A sex work advocate before they called it “sex work,” Margo St. James was the namesake of the St. James Infirmary and founded the old Hooker’s Ball. She also spearheaded a movement to legalize prostitution, and very nearly won a seat on the SF Board of Supervisors in 1996.
Tuesday’s San Francisco Board of Supervisors meeting concluded with a series of phrases you do not hear at other cities’ board of supervisors meetings, like “proud prostitute and pioneer,” and “how essential that clinic is for sex workers.” These were the supervisors’ words of memoriam for Margo St. James, the “Joan of Arc” of the sex worker movement who passed a week ago from Alzheimer’s complications, according to a post from the St. James Infirmary, the clinic she co-founded in 1999. St. James’ legacy was acknowledged in an SFGate obituary last week, and she was honored with a terrific New York Times write-up today. She was 83.
“Margo was far from a one-trick activist, so to speak, and she was — from many years of pro-prostitution rabblerousing in San Francisco — very connected to city politics,” Good Vibrations sexologist Dr. Carol Queen said in a statement. “Margo was an extraordinary role model not only for those of us who worked directly with the sex worker’s rights movement — she lit a match to create a flame that hasn’t burned out and has changed the way people across the country think of sex work.”
“Margo was close to about a thousand people,” said Ron Turner, publisher of Last Gasp books and comics. “She was plainspoken and welcoming but she took on extremely large adversaries, including just about every pastor in the country.” https://t.co/gqlu65Up1f— San Francisco Chronicle (@sfchronicle) January 15, 2021
St. James was first arrested for prostitution in 1962, defended herself in court, and got her charges dismissed. She would later start a Marin County support group called WHO (Whores, Housewives, and Others). “Others meant lesbian,” she told Bitch magazine in 2013. A personal essay she wrote in 2007 describes her era as a Summer of Love folk hero who hobnobbed with Ken Kesey, Dick Gregory, and Frank Zappa, and crusaded alongside Harvey Milk to co-found a legacy activist group called Citizens for Justice.
My absolute favorite photo of the icon, Margo St. James, with Jane Fonda, at the Second Annual Hookers Convention in 1975. (This is an actual print, made and stamped by UPI... I bought it last year. I don’t know anything else about its origins.) pic.twitter.com/YEhMzdFhxf— Melissa Gira Grant (@melissagira) January 13, 2021
By 1977, The Atlantic wrote that “No public relations expert could do more for prostitutes than ex-prostitute Margo St. James has done with COYOTE (Call Off Your Old Tired Ethics).” That organization spread nationwide, and while not successful at decriminalizing sex work, made it a fashionable cause, and the organization still has active chapters in several states. They also started up to a notorious 1970s-era Halloween weekend event called the Hooker’s Ball, which would eventually draw crowds as large as 20,000, and served as the inspiration for the Exotic Erotic Ball that would milk the concept for another 30 years.

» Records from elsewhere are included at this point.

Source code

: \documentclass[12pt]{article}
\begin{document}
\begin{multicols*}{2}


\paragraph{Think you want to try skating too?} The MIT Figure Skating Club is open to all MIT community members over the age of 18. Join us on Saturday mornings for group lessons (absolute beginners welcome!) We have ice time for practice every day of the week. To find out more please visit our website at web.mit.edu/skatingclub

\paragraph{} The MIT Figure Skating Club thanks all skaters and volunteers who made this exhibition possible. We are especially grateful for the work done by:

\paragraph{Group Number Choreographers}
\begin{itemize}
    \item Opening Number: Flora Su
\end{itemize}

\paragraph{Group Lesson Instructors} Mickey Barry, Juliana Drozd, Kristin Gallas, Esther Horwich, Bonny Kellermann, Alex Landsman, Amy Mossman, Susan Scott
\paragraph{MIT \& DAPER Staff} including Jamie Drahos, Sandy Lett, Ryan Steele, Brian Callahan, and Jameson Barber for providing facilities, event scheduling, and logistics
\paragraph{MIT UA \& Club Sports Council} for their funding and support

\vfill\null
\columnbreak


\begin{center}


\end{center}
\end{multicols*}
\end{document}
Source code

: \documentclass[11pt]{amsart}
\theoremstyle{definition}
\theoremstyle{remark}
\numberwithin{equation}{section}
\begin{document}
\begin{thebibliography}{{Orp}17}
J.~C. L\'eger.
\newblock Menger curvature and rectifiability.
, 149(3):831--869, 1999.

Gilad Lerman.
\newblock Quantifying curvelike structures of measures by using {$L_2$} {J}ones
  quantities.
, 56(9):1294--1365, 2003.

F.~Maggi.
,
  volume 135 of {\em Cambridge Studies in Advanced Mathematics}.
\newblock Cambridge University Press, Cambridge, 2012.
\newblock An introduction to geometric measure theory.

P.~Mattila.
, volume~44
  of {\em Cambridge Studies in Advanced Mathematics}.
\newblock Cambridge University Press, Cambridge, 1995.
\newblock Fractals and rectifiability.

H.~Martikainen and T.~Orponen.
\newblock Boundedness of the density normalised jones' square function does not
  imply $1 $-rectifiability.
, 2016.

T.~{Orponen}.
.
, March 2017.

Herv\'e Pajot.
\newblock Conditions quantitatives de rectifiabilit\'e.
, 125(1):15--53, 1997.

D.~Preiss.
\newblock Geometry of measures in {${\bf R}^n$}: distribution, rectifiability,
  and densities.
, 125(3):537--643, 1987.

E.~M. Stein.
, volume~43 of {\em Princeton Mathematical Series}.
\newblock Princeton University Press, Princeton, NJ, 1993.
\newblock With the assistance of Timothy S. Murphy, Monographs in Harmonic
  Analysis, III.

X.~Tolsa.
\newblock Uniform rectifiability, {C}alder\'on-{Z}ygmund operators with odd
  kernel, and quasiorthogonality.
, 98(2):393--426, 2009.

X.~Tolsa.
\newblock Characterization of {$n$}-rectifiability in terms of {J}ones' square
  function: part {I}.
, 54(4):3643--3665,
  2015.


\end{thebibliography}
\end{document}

#MargoStJames passed on January 11, 2021. Among other courageous contributions, Margo led the launch of the international #sexworkerrights movement at the European Parliament, Brussels at the World Whores Congress 1985. I love this photo by @AnnieSprinkle- Margo's piercing stare. pic.twitter.com/T2JRBVky2u— carol_leigh (@carol_leigh) January 13, 2021
In 1999, St. James co-founded her namesake St. James Infirmary, a “peer-based occupational health and safety clinic for sex workers of all genders” that continues as the nation’s only primary care clinic for sex workers. A few years before in 1996, she ran for the San Francisco Board of Supervisors, winning the endorsements of the-mayor Willie Brown and then-DA Patrick Hallinan. She barely lost, coming in seventh in a race where only the top six would win seats. Among those who beat her was a promising young legislator named Leland Yee, who was released from prison this past June after a profound fall from grace in the Shrimp Boy scandal.
“I wonder how it would have changed SF history if she’d won,” Dr. Queen said.
SF Board of Supervisors adjourned their meeting in honor of our beloved Margo, & unanimously proclaimed February 14th as "Margo St. James Day,” in San Francisco. pic.twitter.com/kD8VUAxj25— St. James Infirmary (@comebystjames) January 20, 2021
Parenthetically, at the close of Tuesday’s Board of Supervisors meeting, they declared that February 14, 2021 would be declared “Margo St. James Day.”